Belief and death
Popular ideas about religion and death are being tested in a research project based at the University of Otago's Department of Psychology.
Professor Jamin Halberstadt has received a Marsden Fund grant to research the role people's religious beliefs play in managing their anxiety about death. He is working with one of his former Otago PhD students, Dr Jonathan Jong (University of Oxford), and a former research fellow, Dr Matthias Blumke (now at the University of Heidelberg).
“We are interested in putting to the test the intuitive idea that people hold religious beliefs because they have a powerful psychological benefit in moderating their fear of death,” Halberstadt says.
“This idea that death, anxiety and religion are linked has been around for thousands for years and we are now able to systematically use the tools that science gives us to answer the question in a rigorous way,” Jong adds.
The research is additionally looking at the related effects of religious belief on discrimination between national, ethnic and religious groups.
“Fear of death has been shown to make people close in on their own groups and derogate other groups.
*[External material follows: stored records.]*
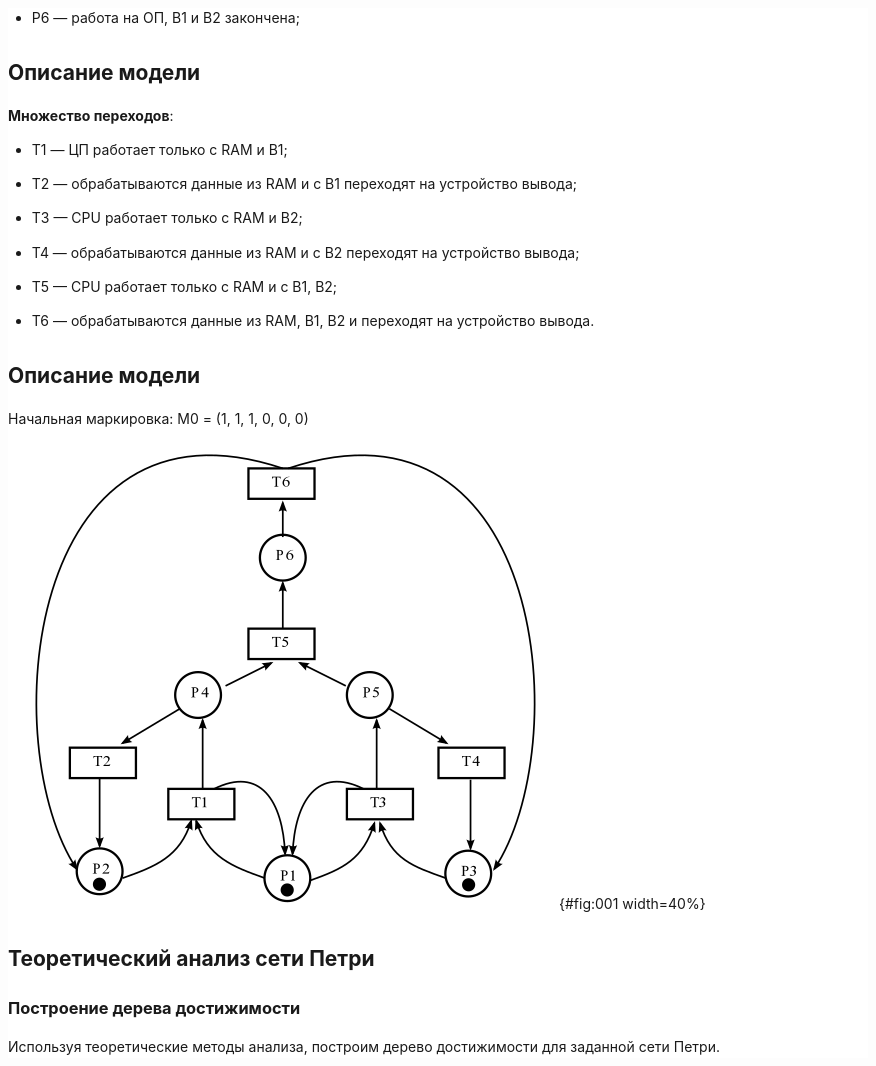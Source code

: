 - P6 — работа на ОП, B1 и B2 закончена;

## Описание модели

**Множество переходов**:

- T1 — ЦП работает только с RAM и B1;

- T2 — обрабатываются данные из RAM и с B1 переходят на устройство вывода;

- T3 — CPU работает только с RAM и B2;

- T4 — обрабатываются данные из RAM и с B2 переходят на устройство вывода;

- T5 — CPU работает только с RAM и с B1, B2;

- T6 — обрабатываются данные из RAM, B1, B2 и переходят на устройство вывода.

## Описание модели

Начальная маркировка: M0 = (1, 1, 1, 0, 0, 0)

![Схема модели](image/0.png){#fig:001 width=40%}

## Теоретический анализ сети Петри

### Построение дерева достижимости

Используя теоретические методы анализа, построим дерево достижимости для заданной сети Петри.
So, if religious belief relieves death anxiety, then it is a way to intercede in anti-group discrimination,” Halberstadt explains.
The three-year research project will include laboratory tests using Dunedin and international volunteers, and is expected to contribute to a book and generate academic articles and addresses.
Halberstadt says they expect to make significant advances in understanding how belief helps or hurts individuals and societies.